Install nodemon globally and the server dependencies:

npm i nodemon -g
yarn

Install heroku if you plan to use it:

npm install -g heroku-cliheroku create <app_name>

Currently, we have two applications. If we don’t set up CORS, our React application will not be able to communicate with the backend. We will use the Node.js library cors in app.js and by setting origin to true, we have allowed any origin to access the resource. methods is used to control Access-Control-Allow-Methods CORS header. With the property credentials we are controlling the Access-Control-Allow-Credentials CORS header. The last exposedHeadersis used to indicate which headers can be exposed as part of the response.

CORS Options

I am using Passport package for the OAuth authentication over /api/auth/facebook.

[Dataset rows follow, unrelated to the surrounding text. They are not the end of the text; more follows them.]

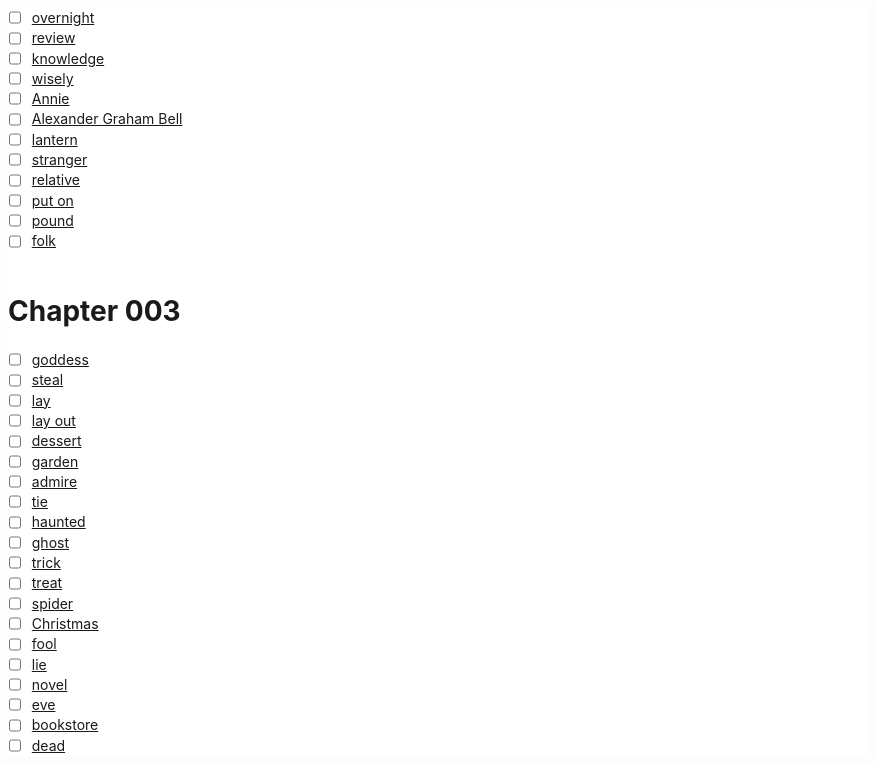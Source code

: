 - [ ] [overnight](https://github.com/Tdahuyou/qwerty-learner-tools/blob/main/dict/PEPChuZhong9_1/overnight.md)
- [ ] [review](https://github.com/Tdahuyou/qwerty-learner-tools/blob/main/dict/PEPChuZhong9_1/review.md)
- [ ] [knowledge](https://github.com/Tdahuyou/qwerty-learner-tools/blob/main/dict/PEPChuZhong9_1/knowledge.md)
- [ ] [wisely](https://github.com/Tdahuyou/qwerty-learner-tools/blob/main/dict/PEPChuZhong9_1/wisely.md)
- [ ] [Annie](https://github.com/Tdahuyou/qwerty-learner-tools/blob/main/dict/PEPChuZhong9_1/Annie.md)
- [ ] [Alexander Graham Bell](https://github.com/Tdahuyou/qwerty-learner-tools/blob/main/dict/PEPChuZhong9_1/Alexander%20Graham%20Bell.md)
- [ ] [lantern](https://github.com/Tdahuyou/qwerty-learner-tools/blob/main/dict/PEPChuZhong9_1/lantern.md)
- [ ] [stranger](https://github.com/Tdahuyou/qwerty-learner-tools/blob/main/dict/PEPChuZhong9_1/stranger.md)
- [ ] [relative](https://github.com/Tdahuyou/qwerty-learner-tools/blob/main/dict/PEPChuZhong9_1/relative.md)
- [ ] [put on](https://github.com/Tdahuyou/qwerty-learner-tools/blob/main/dict/PEPChuZhong9_1/put%20on.md)
- [ ] [pound](https://github.com/Tdahuyou/qwerty-learner-tools/blob/main/dict/PEPChuZhong9_1/pound.md)
- [ ] [folk](https://github.com/Tdahuyou/qwerty-learner-tools/blob/main/dict/PEPChuZhong9_1/folk.md)

# Chapter 003

- [ ] [goddess](https://github.com/Tdahuyou/qwerty-learner-tools/blob/main/dict/PEPChuZhong9_1/goddess.md)
- [ ] [steal](https://github.com/Tdahuyou/qwerty-learner-tools/blob/main/dict/PEPChuZhong9_1/steal.md)
- [ ] [lay](https://github.com/Tdahuyou/qwerty-learner-tools/blob/main/dict/PEPChuZhong9_1/lay.md)
- [ ] [lay out](https://github.com/Tdahuyou/qwerty-learner-tools/blob/main/dict/PEPChuZhong9_1/lay%20out.md)
- [ ] [dessert](https://github.com/Tdahuyou/qwerty-learner-tools/blob/main/dict/PEPChuZhong9_1/dessert.md)
- [ ] [garden](https://github.com/Tdahuyou/qwerty-learner-tools/blob/main/dict/PEPChuZhong9_1/garden.md)
- [ ] [admire](https://github.com/Tdahuyou/qwerty-learner-tools/blob/main/dict/PEPChuZhong9_1/admire.md)
- [ ] [tie](https://github.com/Tdahuyou/qwerty-learner-tools/blob/main/dict/PEPChuZhong9_1/tie.md)
- [ ] [haunted](https://github.com/Tdahuyou/qwerty-learner-tools/blob/main/dict/PEPChuZhong9_1/haunted.md)
- [ ] [ghost](https://github.com/Tdahuyou/qwerty-learner-tools/blob/main/dict/PEPChuZhong9_1/ghost.md)
- [ ] [trick](https://github.com/Tdahuyou/qwerty-learner-tools/blob/main/dict/PEPChuZhong9_1/trick.md)
- [ ] [treat](https://github.com/Tdahuyou/qwerty-learner-tools/blob/main/dict/PEPChuZhong9_1/treat.md)
- [ ] [spider](https://github.com/Tdahuyou/qwerty-learner-tools/blob/main/dict/PEPChuZhong9_1/spider.md)
- [ ] [Christmas](https://github.com/Tdahuyou/qwerty-learner-tools/blob/main/dict/PEPChuZhong9_1/Christmas.md)
- [ ] [fool](https://github.com/Tdahuyou/qwerty-learner-tools/blob/main/dict/PEPChuZhong9_1/fool.md)
- [ ] [lie](https://github.com/Tdahuyou/qwerty-learner-tools/blob/main/dict/PEPChuZhong9_1/lie.md)
- [ ] [novel](https://github.com/Tdahuyou/qwerty-learner-tools/blob/main/dict/PEPChuZhong9_1/novel.md)
- [ ] [eve](https://github.com/Tdahuyou/qwerty-learner-tools/blob/main/dict/PEPChuZhong9_1/eve.md)
- [ ] [bookstore](https://github.com/Tdahuyou/qwerty-learner-tools/blob/main/dict/PEPChuZhong9_1/bookstore.md)
- [ ] [dead](https://github.com/Tdahuyou/qwerty-learner-tools/blob/main/dict/PEPChuZhong9_1/dead.md)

It requires configuration of some parameters which you can get from https://developers.facebook.com

Facebook Dev Console

Now the clientID and clientSecret is set in Repo through .env variables as process.env.facebook_api_key and process.env.facebook_api_secret by setting them as:

heroku config:set facebook_api_key=api-keyheroku config:set facebook_api_secret=api-secret

But, for convenience, you can set them in configuration/config.js and use them as:

clientID: config.facebook_api_key,clientSecret: config.facebook_api_secret

Once we Token from the frontend, we use passport-facebook-tokento get the access Token. Notice that localhost:3000 is the ReactJS client. Next, for new user, we insert the id and Name to users database on Postgres.

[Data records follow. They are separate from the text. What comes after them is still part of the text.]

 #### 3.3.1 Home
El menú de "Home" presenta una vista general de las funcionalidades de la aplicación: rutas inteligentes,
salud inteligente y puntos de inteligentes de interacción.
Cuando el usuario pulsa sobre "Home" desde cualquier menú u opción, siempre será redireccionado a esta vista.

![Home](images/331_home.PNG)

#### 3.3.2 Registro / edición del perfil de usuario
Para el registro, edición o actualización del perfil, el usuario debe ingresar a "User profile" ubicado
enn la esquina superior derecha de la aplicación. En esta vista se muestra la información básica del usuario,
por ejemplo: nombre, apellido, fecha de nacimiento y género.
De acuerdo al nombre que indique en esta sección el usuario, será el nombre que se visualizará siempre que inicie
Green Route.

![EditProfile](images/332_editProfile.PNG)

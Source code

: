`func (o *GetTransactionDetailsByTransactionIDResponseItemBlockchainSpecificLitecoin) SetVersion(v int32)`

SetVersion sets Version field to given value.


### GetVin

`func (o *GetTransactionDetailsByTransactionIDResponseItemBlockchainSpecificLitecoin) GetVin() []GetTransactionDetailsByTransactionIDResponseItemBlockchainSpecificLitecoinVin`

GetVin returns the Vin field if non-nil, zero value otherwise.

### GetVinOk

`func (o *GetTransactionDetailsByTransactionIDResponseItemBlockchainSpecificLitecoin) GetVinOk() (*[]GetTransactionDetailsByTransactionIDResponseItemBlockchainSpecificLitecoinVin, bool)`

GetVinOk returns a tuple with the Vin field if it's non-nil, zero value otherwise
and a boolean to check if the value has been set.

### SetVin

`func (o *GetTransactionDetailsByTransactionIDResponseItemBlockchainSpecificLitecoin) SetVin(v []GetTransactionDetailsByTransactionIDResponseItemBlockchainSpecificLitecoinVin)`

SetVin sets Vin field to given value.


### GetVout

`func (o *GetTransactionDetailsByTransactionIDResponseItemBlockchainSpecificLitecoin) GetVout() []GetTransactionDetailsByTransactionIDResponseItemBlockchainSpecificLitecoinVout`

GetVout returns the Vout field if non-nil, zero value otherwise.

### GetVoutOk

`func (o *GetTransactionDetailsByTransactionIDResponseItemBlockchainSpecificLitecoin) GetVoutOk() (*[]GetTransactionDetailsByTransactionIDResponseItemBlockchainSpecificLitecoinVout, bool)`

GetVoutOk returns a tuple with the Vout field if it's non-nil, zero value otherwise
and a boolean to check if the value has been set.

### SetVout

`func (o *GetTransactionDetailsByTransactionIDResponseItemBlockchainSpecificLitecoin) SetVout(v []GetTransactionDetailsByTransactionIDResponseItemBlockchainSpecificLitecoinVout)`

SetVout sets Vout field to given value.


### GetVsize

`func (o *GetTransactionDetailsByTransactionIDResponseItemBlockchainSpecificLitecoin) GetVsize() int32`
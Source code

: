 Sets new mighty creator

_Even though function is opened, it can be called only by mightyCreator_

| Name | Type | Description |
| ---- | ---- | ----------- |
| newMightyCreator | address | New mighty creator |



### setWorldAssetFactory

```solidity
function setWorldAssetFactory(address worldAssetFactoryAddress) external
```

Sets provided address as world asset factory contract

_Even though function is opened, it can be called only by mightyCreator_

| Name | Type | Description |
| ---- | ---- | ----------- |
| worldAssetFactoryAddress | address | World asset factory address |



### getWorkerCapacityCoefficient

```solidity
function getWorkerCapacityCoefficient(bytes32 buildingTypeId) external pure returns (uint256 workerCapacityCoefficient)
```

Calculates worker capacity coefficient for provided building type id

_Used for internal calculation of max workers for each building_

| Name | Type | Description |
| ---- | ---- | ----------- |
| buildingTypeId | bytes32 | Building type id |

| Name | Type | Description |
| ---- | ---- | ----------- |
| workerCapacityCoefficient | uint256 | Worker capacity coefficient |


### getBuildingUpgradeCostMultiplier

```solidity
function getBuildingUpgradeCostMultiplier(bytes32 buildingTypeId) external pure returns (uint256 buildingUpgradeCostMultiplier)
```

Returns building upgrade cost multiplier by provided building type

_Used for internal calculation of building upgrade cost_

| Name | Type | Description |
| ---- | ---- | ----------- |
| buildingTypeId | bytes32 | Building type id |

As we are using Postgres, we need to setup two table over a database, users and contacts, and as we will be deploying to Heroku, need need to setup Postgres over Heroku and use it’s connection String with SSL set to true for Postgres client.

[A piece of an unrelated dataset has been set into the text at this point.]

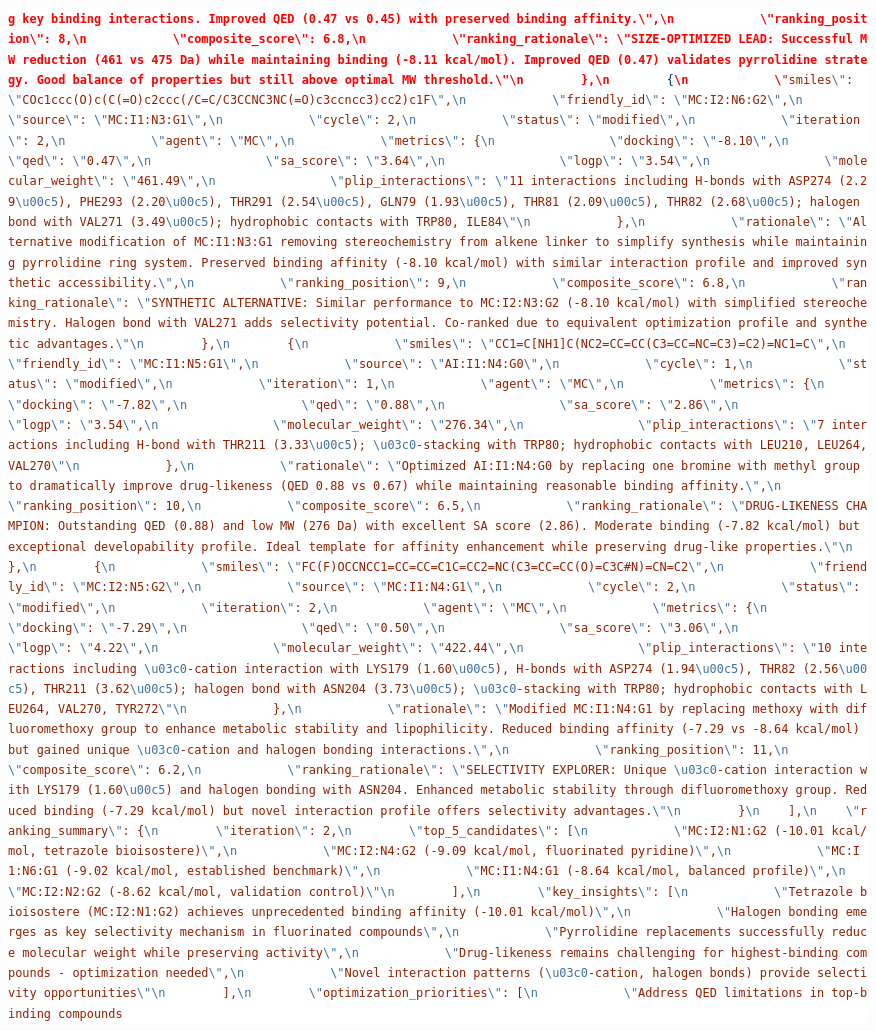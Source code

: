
 ```json
g key binding interactions. Improved QED (0.47 vs 0.45) with preserved binding affinity.\",\n            \"ranking_position\": 8,\n            \"composite_score\": 6.8,\n            \"ranking_rationale\": \"SIZE-OPTIMIZED LEAD: Successful MW reduction (461 vs 475 Da) while maintaining binding (-8.11 kcal/mol). Improved QED (0.47) validates pyrrolidine strategy. Good balance of properties but still above optimal MW threshold.\"\n        },\n        {\n            \"smiles\": \"COc1ccc(O)c(C(=O)c2ccc(/C=C/C3CCNC3NC(=O)c3ccncc3)cc2)c1F\",\n            \"friendly_id\": \"MC:I2:N6:G2\",\n            \"source\": \"MC:I1:N3:G1\",\n            \"cycle\": 2,\n            \"status\": \"modified\",\n            \"iteration\": 2,\n            \"agent\": \"MC\",\n            \"metrics\": {\n                \"docking\": \"-8.10\",\n                \"qed\": \"0.47\",\n                \"sa_score\": \"3.64\",\n                \"logp\": \"3.54\",\n                \"molecular_weight\": \"461.49\",\n                \"plip_interactions\": \"11 interactions including H-bonds with ASP274 (2.29\u00c5), PHE293 (2.20\u00c5), THR291 (2.54\u00c5), GLN79 (1.93\u00c5), THR81 (2.09\u00c5), THR82 (2.68\u00c5); halogen bond with VAL271 (3.49\u00c5); hydrophobic contacts with TRP80, ILE84\"\n            },\n            \"rationale\": \"Alternative modification of MC:I1:N3:G1 removing stereochemistry from alkene linker to simplify synthesis while maintaining pyrrolidine ring system. Preserved binding affinity (-8.10 kcal/mol) with similar interaction profile and improved synthetic accessibility.\",\n            \"ranking_position\": 9,\n            \"composite_score\": 6.8,\n            \"ranking_rationale\": \"SYNTHETIC ALTERNATIVE: Similar performance to MC:I2:N3:G2 (-8.10 kcal/mol) with simplified stereochemistry. Halogen bond with VAL271 adds selectivity potential. Co-ranked due to equivalent optimization profile and synthetic advantages.\"\n        },\n        {\n            \"smiles\": \"CC1=C[NH1]C(NC2=CC=CC(C3=CC=NC=C3)=C2)=NC1=C\",\n            \"friendly_id\": \"MC:I1:N5:G1\",\n            \"source\": \"AI:I1:N4:G0\",\n            \"cycle\": 1,\n            \"status\": \"modified\",\n            \"iteration\": 1,\n            \"agent\": \"MC\",\n            \"metrics\": {\n                \"docking\": \"-7.82\",\n                \"qed\": \"0.88\",\n                \"sa_score\": \"2.86\",\n                \"logp\": \"3.54\",\n                \"molecular_weight\": \"276.34\",\n                \"plip_interactions\": \"7 interactions including H-bond with THR211 (3.33\u00c5); \u03c0-stacking with TRP80; hydrophobic contacts with LEU210, LEU264, VAL270\"\n            },\n            \"rationale\": \"Optimized AI:I1:N4:G0 by replacing one bromine with methyl group to dramatically improve drug-likeness (QED 0.88 vs 0.67) while maintaining reasonable binding affinity.\",\n            \"ranking_position\": 10,\n            \"composite_score\": 6.5,\n            \"ranking_rationale\": \"DRUG-LIKENESS CHAMPION: Outstanding QED (0.88) and low MW (276 Da) with excellent SA score (2.86). Moderate binding (-7.82 kcal/mol) but exceptional developability profile. Ideal template for affinity enhancement while preserving drug-like properties.\"\n        },\n        {\n            \"smiles\": \"FC(F)OCCNCC1=CC=CC=C1C=CC2=NC(C3=CC=CC(O)=C3C#N)=CN=C2\",\n            \"friendly_id\": \"MC:I2:N5:G2\",\n            \"source\": \"MC:I1:N4:G1\",\n            \"cycle\": 2,\n            \"status\": \"modified\",\n            \"iteration\": 2,\n            \"agent\": \"MC\",\n            \"metrics\": {\n                \"docking\": \"-7.29\",\n                \"qed\": \"0.50\",\n                \"sa_score\": \"3.06\",\n                \"logp\": \"4.22\",\n                \"molecular_weight\": \"422.44\",\n                \"plip_interactions\": \"10 interactions including \u03c0-cation interaction with LYS179 (1.60\u00c5), H-bonds with ASP274 (1.94\u00c5), THR82 (2.56\u00c5), THR211 (3.62\u00c5); halogen bond with ASN204 (3.73\u00c5); \u03c0-stacking with TRP80; hydrophobic contacts with LEU264, VAL270, TYR272\"\n            },\n            \"rationale\": \"Modified MC:I1:N4:G1 by replacing methoxy with difluoromethoxy group to enhance metabolic stability and lipophilicity. Reduced binding affinity (-7.29 vs -8.64 kcal/mol) but gained unique \u03c0-cation and halogen bonding interactions.\",\n            \"ranking_position\": 11,\n            \"composite_score\": 6.2,\n            \"ranking_rationale\": \"SELECTIVITY EXPLORER: Unique \u03c0-cation interaction with LYS179 (1.60\u00c5) and halogen bonding with ASN204. Enhanced metabolic stability through difluoromethoxy group. Reduced binding (-7.29 kcal/mol) but novel interaction profile offers selectivity advantages.\"\n        }\n    ],\n    \"ranking_summary\": {\n        \"iteration\": 2,\n        \"top_5_candidates\": [\n            \"MC:I2:N1:G2 (-10.01 kcal/mol, tetrazole bioisostere)\",\n            \"MC:I2:N4:G2 (-9.09 kcal/mol, fluorinated pyridine)\",\n            \"MC:I1:N6:G1 (-9.02 kcal/mol, established benchmark)\",\n            \"MC:I1:N4:G1 (-8.64 kcal/mol, balanced profile)\",\n            \"MC:I2:N2:G2 (-8.62 kcal/mol, validation control)\"\n        ],\n        \"key_insights\": [\n            \"Tetrazole bioisostere (MC:I2:N1:G2) achieves unprecedented binding affinity (-10.01 kcal/mol)\",\n            \"Halogen bonding emerges as key selectivity mechanism in fluorinated compounds\",\n            \"Pyrrolidine replacements successfully reduce molecular weight while preserving activity\",\n            \"Drug-likeness remains challenging for highest-binding compounds - optimization needed\",\n            \"Novel interaction patterns (\u03c0-cation, halogen bonds) provide selectivity opportunities\"\n        ],\n        \"optimization_priorities\": [\n            \"Address QED limitations in top-binding compounds
```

heroku addons:create heroku-postgresql:hobby-dev

To Push your Local DB:

heroku pg:push <database_name> DATABASE_URL

As we will be applying the connectionString through environment variable as connectionString = process.env.DATABASE_URL

PostgreSQL 11 on Mac OS

Next, when passing the payload back to client, we pass a JWT token based on user id and “my-secret” as the key expiring at 60x120.

jwt.sign({id: auth.id},"my-secret",{expiresIn: 60 * 120});

Now, we callback /api/contacts/get/:id endpoint to get the contact list based on user id. But it requires passing Bearer Token which we have already sent to the client when logging in for verification.

jwt.verify(token, "my-secret", {expiresIn: 60 * 120})

If the token is valid, we select the contacts based on the user id from contacts table and send it back.

Now, other major endpoints are: /api/contacts/add ,/api/contacts/delete/:id , /api/contacts/update/:id to add, delete and edit the contacts table based on the user id after JWT token verification. The endpoints are SQL injection protected by using placeholder scheme but needs further protection.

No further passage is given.